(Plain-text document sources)
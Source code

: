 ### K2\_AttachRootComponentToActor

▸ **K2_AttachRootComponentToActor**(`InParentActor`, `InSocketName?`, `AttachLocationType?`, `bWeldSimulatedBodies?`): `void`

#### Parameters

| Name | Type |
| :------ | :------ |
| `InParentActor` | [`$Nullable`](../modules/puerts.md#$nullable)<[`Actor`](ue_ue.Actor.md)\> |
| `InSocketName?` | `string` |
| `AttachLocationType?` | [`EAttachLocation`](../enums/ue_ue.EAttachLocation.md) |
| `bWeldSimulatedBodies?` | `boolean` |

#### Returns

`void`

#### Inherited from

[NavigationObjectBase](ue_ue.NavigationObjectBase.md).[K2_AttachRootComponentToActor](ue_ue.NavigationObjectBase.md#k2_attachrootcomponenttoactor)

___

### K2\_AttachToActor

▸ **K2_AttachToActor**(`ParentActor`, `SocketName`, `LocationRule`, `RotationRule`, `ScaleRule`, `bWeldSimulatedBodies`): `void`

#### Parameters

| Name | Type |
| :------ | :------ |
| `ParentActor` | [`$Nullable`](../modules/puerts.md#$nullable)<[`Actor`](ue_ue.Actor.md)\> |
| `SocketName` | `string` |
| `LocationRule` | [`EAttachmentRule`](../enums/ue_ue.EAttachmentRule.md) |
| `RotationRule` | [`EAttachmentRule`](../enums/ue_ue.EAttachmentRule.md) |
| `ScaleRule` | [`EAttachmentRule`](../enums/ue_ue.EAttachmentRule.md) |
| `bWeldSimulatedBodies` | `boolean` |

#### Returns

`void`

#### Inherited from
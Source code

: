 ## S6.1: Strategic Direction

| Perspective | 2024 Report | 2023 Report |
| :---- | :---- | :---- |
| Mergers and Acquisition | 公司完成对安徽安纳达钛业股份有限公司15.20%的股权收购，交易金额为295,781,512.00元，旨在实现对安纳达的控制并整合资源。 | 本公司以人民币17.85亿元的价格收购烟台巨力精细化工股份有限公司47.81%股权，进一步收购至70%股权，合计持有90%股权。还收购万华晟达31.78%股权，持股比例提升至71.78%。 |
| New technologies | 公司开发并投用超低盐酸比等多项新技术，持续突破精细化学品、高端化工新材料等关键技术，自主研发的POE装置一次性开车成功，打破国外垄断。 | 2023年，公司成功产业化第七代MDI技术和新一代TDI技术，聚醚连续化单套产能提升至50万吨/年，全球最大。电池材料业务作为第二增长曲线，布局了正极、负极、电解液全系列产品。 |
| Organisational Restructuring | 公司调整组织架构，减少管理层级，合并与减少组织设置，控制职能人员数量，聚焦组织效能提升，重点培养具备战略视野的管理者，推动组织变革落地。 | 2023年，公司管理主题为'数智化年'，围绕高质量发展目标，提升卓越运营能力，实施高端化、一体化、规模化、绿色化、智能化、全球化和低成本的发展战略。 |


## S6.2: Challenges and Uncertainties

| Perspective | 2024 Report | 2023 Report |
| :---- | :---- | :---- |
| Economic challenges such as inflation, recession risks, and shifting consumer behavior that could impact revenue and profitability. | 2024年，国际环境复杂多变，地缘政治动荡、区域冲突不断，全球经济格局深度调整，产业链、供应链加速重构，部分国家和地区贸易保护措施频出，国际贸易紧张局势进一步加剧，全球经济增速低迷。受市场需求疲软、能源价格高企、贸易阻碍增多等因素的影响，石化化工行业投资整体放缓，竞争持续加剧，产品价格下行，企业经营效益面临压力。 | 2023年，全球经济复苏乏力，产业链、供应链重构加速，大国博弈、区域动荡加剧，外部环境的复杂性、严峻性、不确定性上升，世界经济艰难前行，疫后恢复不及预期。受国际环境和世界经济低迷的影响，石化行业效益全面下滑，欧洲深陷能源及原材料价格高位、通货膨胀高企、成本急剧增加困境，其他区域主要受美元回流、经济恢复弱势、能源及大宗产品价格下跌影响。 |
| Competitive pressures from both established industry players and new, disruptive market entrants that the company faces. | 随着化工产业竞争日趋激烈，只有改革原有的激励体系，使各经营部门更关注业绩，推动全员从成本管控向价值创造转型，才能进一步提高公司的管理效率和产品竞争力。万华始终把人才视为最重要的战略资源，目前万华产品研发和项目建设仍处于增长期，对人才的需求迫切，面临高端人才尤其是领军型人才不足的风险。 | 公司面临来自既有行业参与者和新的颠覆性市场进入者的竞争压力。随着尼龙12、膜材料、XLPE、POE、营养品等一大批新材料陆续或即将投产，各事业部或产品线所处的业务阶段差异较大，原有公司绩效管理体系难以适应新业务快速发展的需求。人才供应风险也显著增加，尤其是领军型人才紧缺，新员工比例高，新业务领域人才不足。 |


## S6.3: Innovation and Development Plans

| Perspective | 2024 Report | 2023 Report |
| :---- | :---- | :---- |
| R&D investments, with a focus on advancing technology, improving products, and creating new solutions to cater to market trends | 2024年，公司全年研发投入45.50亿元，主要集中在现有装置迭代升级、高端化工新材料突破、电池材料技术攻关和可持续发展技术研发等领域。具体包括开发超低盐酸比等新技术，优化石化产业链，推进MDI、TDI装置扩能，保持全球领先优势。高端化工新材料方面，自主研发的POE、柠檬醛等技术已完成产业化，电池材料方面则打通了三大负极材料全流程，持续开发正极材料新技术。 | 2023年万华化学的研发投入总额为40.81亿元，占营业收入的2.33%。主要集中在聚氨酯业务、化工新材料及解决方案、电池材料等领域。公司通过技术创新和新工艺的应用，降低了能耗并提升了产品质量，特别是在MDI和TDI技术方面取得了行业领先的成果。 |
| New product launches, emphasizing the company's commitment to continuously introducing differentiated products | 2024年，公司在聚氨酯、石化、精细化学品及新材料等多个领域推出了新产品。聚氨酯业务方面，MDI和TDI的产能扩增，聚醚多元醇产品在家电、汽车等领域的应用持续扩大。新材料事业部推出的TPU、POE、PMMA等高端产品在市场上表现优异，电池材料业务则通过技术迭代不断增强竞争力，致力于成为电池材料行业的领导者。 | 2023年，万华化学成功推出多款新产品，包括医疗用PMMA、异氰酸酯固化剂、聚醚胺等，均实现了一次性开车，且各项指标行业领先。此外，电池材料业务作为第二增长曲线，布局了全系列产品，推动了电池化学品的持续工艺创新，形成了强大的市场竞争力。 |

Task description:
Repeat the records exactly, including every line.

Exercise response:
Source code

: ### K2\_AttachRootComponentToActor

▸ **K2_AttachRootComponentToActor**(`InParentActor`, `InSocketName?`, `AttachLocationType?`, `bWeldSimulatedBodies?`): `void`

#### Parameters

| Name | Type |
| :------ | :------ |
| `InParentActor` | [`$Nullable`](../modules/puerts.md#$nullable)<[`Actor`](ue_ue.Actor.md)\> |
| `InSocketName?` | `string` |
| `AttachLocationType?` | [`EAttachLocation`](../enums/ue_ue.EAttachLocation.md) |
| `bWeldSimulatedBodies?` | `boolean` |

#### Returns

`void`

#### Inherited from

[NavigationObjectBase](ue_ue.NavigationObjectBase.md).[K2_AttachRootComponentToActor](ue_ue.NavigationObjectBase.md#k2_attachrootcomponenttoactor)

___

### K2\_AttachToActor

▸ **K2_AttachToActor**(`ParentActor`, `SocketName`, `LocationRule`, `RotationRule`, `ScaleRule`, `bWeldSimulatedBodies`): `void`

#### Parameters

| Name | Type |
| :------ | :------ |
| `ParentActor` | [`$Nullable`](../modules/puerts.md#$nullable)<[`Actor`](ue_ue.Actor.md)\> |
| `SocketName` | `string` |
| `LocationRule` | [`EAttachmentRule`](../enums/ue_ue.EAttachmentRule.md) |
| `RotationRule` | [`EAttachmentRule`](../enums/ue_ue.EAttachmentRule.md) |
| `ScaleRule` | [`EAttachmentRule`](../enums/ue_ue.EAttachmentRule.md) |
| `bWeldSimulatedBodies` | `boolean` |

#### Returns

`void`

#### Inherited from
Source code

: ## S6.1: Strategic Direction

| Perspective | 2024 Report | 2023 Report |
| :---- | :---- | :---- |
| Mergers and Acquisition | 公司完成对安徽安纳达钛业股份有限公司15.20%的股权收购，交易金额为295,781,512.00元，旨在实现对安纳达的控制并整合资源。 | 本公司以人民币17.85亿元的价格收购烟台巨力精细化工股份有限公司47.81%股权，进一步收购至70%股权，合计持有90%股权。还收购万华晟达31.78%股权，持股比例提升至71.78%。 |
| New technologies | 公司开发并投用超低盐酸比等多项新技术，持续突破精细化学品、高端化工新材料等关键技术，自主研发的POE装置一次性开车成功，打破国外垄断。 | 2023年，公司成功产业化第七代MDI技术和新一代TDI技术，聚醚连续化单套产能提升至50万吨/年，全球最大。电池材料业务作为第二增长曲线，布局了正极、负极、电解液全系列产品。 |
| Organisational Restructuring | 公司调整组织架构，减少管理层级，合并与减少组织设置，控制职能人员数量，聚焦组织效能提升，重点培养具备战略视野的管理者，推动组织变革落地。 | 2023年，公司管理主题为'数智化年'，围绕高质量发展目标，提升卓越运营能力，实施高端化、一体化、规模化、绿色化、智能化、全球化和低成本的发展战略。 |


## S6.2: Challenges and Uncertainties

| Perspective | 2024 Report | 2023 Report |
| :---- | :---- | :---- |
| Economic challenges such as inflation, recession risks, and shifting consumer behavior that could impact revenue and profitability. | 2024年，国际环境复杂多变，地缘政治动荡、区域冲突不断，全球经济格局深度调整，产业链、供应链加速重构，部分国家和地区贸易保护措施频出，国际贸易紧张局势进一步加剧，全球经济增速低迷。受市场需求疲软、能源价格高企、贸易阻碍增多等因素的影响，石化化工行业投资整体放缓，竞争持续加剧，产品价格下行，企业经营效益面临压力。 | 2023年，全球经济复苏乏力，产业链、供应链重构加速，大国博弈、区域动荡加剧，外部环境的复杂性、严峻性、不确定性上升，世界经济艰难前行，疫后恢复不及预期。受国际环境和世界经济低迷的影响，石化行业效益全面下滑，欧洲深陷能源及原材料价格高位、通货膨胀高企、成本急剧增加困境，其他区域主要受美元回流、经济恢复弱势、能源及大宗产品价格下跌影响。 |
| Competitive pressures from both established industry players and new, disruptive market entrants that the company faces. | 随着化工产业竞争日趋激烈，只有改革原有的激励体系，使各经营部门更关注业绩，推动全员从成本管控向价值创造转型，才能进一步提高公司的管理效率和产品竞争力。万华始终把人才视为最重要的战略资源，目前万华产品研发和项目建设仍处于增长期，对人才的需求迫切，面临高端人才尤其是领军型人才不足的风险。 | 公司面临来自既有行业参与者和新的颠覆性市场进入者的竞争压力。随着尼龙12、膜材料、XLPE、POE、营养品等一大批新材料陆续或即将投产，各事业部或产品线所处的业务阶段差异较大，原有公司绩效管理体系难以适应新业务快速发展的需求。人才供应风险也显著增加，尤其是领军型人才紧缺，新员工比例高，新业务领域人才不足。 |


## S6.3: Innovation and Development Plans

| Perspective | 2024 Report | 2023 Report |
| :---- | :---- | :---- |
| R&D investments, with a focus on advancing technology, improving products, and creating new solutions to cater to market trends | 2024年，公司全年研发投入45.50亿元，主要集中在现有装置迭代升级、高端化工新材料突破、电池材料技术攻关和可持续发展技术研发等领域。具体包括开发超低盐酸比等新技术，优化石化产业链，推进MDI、TDI装置扩能，保持全球领先优势。高端化工新材料方面，自主研发的POE、柠檬醛等技术已完成产业化，电池材料方面则打通了三大负极材料全流程，持续开发正极材料新技术。 | 2023年万华化学的研发投入总额为40.81亿元，占营业收入的2.33%。主要集中在聚氨酯业务、化工新材料及解决方案、电池材料等领域。公司通过技术创新和新工艺的应用，降低了能耗并提升了产品质量，特别是在MDI和TDI技术方面取得了行业领先的成果。 |
| New product launches, emphasizing the company's commitment to continuously introducing differentiated products | 2024年，公司在聚氨酯、石化、精细化学品及新材料等多个领域推出了新产品。聚氨酯业务方面，MDI和TDI的产能扩增，聚醚多元醇产品在家电、汽车等领域的应用持续扩大。新材料事业部推出的TPU、POE、PMMA等高端产品在市场上表现优异，电池材料业务则通过技术迭代不断增强竞争力，致力于成为电池材料行业的领导者。 | 2023年，万华化学成功推出多款新产品，包括医疗用PMMA、异氰酸酯固化剂、聚醚胺等，均实现了一次性开车，且各项指标行业领先。此外，电池材料业务作为第二增长曲线，布局了全系列产品，推动了电池化学品的持续工艺创新，形成了强大的市场竞争力。 |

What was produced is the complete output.